Recorded data:
>>>>>
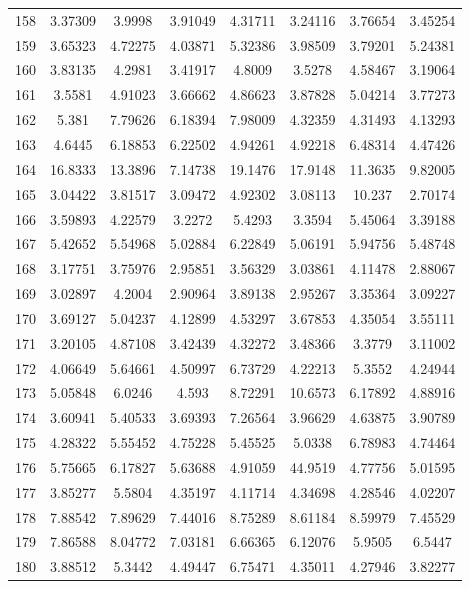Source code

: \begin{center}
\begin{longtable}{cccccccc}
158 & 3.37309 & 3.9998 & 3.91049 & 4.31711 & 3.24116 & 3.76654 & 3.45254\\
159 & 3.65323 & 4.72275 & 4.03871 & 5.32386 & 3.98509 & 3.79201 & 5.24381\\
160 & 3.83135 & 4.2981 & 3.41917 & 4.8009 & 3.5278 & 4.58467 & 3.19064\\
161 & 3.5581 & 4.91023 & 3.66662 & 4.86623 & 3.87828 & 5.04214 & 3.77273\\
162 & 5.381 & 7.79626 & 6.18394 & 7.98009 & 4.32359 & 4.31493 & 4.13293\\
163 & 4.6445 & 6.18853 & 6.22502 & 4.94261 & 4.92218 & 6.48314 & 4.47426\\
164 & 16.8333 & 13.3896 & 7.14738 & 19.1476 & 17.9148 & 11.3635 & 9.82005\\
165 & 3.04422 & 3.81517 & 3.09472 & 4.92302 & 3.08113 & 10.237 & 2.70174\\
166 & 3.59893 & 4.22579 & 3.2272 & 5.4293 & 3.3594 & 5.45064 & 3.39188\\
167 & 5.42652 & 5.54968 & 5.02884 & 6.22849 & 5.06191 & 5.94756 & 5.48748\\
168 & 3.17751 & 3.75976 & 2.95851 & 3.56329 & 3.03861 & 4.11478 & 2.88067\\
169 & 3.02897 & 4.2004 & 2.90964 & 3.89138 & 2.95267 & 3.35364 & 3.09227\\
170 & 3.69127 & 5.04237 & 4.12899 & 4.53297 & 3.67853 & 4.35054 & 3.55111\\
171 & 3.20105 & 4.87108 & 3.42439 & 4.32272 & 3.48366 & 3.3779 & 3.11002\\
172 & 4.06649 & 5.64661 & 4.50997 & 6.73729 & 4.22213 & 5.3552 & 4.24944\\
173 & 5.05848 & 6.0246 & 4.593 & 8.72291 & 10.6573 & 6.17892 & 4.88916\\
174 & 3.60941 & 5.40533 & 3.69393 & 7.26564 & 3.96629 & 4.63875 & 3.90789\\
175 & 4.28322 & 5.55452 & 4.75228 & 5.45525 & 5.0338 & 6.78983 & 4.74464\\
176 & 5.75665 & 6.17827 & 5.63688 & 4.91059 & 44.9519 & 4.77756 & 5.01595\\
177 & 3.85277 & 5.5804 & 4.35197 & 4.11714 & 4.34698 & 4.28546 & 4.02207\\
178 & 7.88542 & 7.89629 & 7.44016 & 8.75289 & 8.61184 & 8.59979 & 7.45529\\
179 & 7.86588 & 8.04772 & 7.03181 & 6.66365 & 6.12076 & 5.9505 & 6.5447\\
180 & 3.88512 & 5.3442 & 4.49447 & 6.75471 & 4.35011 & 4.27946 & 3.82277\\

\end{longtable}
\end{center}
<<<<<
TASK INSTRUCTIONS: Say how many lines above include "longtable". The number alone is the answer.

YOUR RESPONSE: 2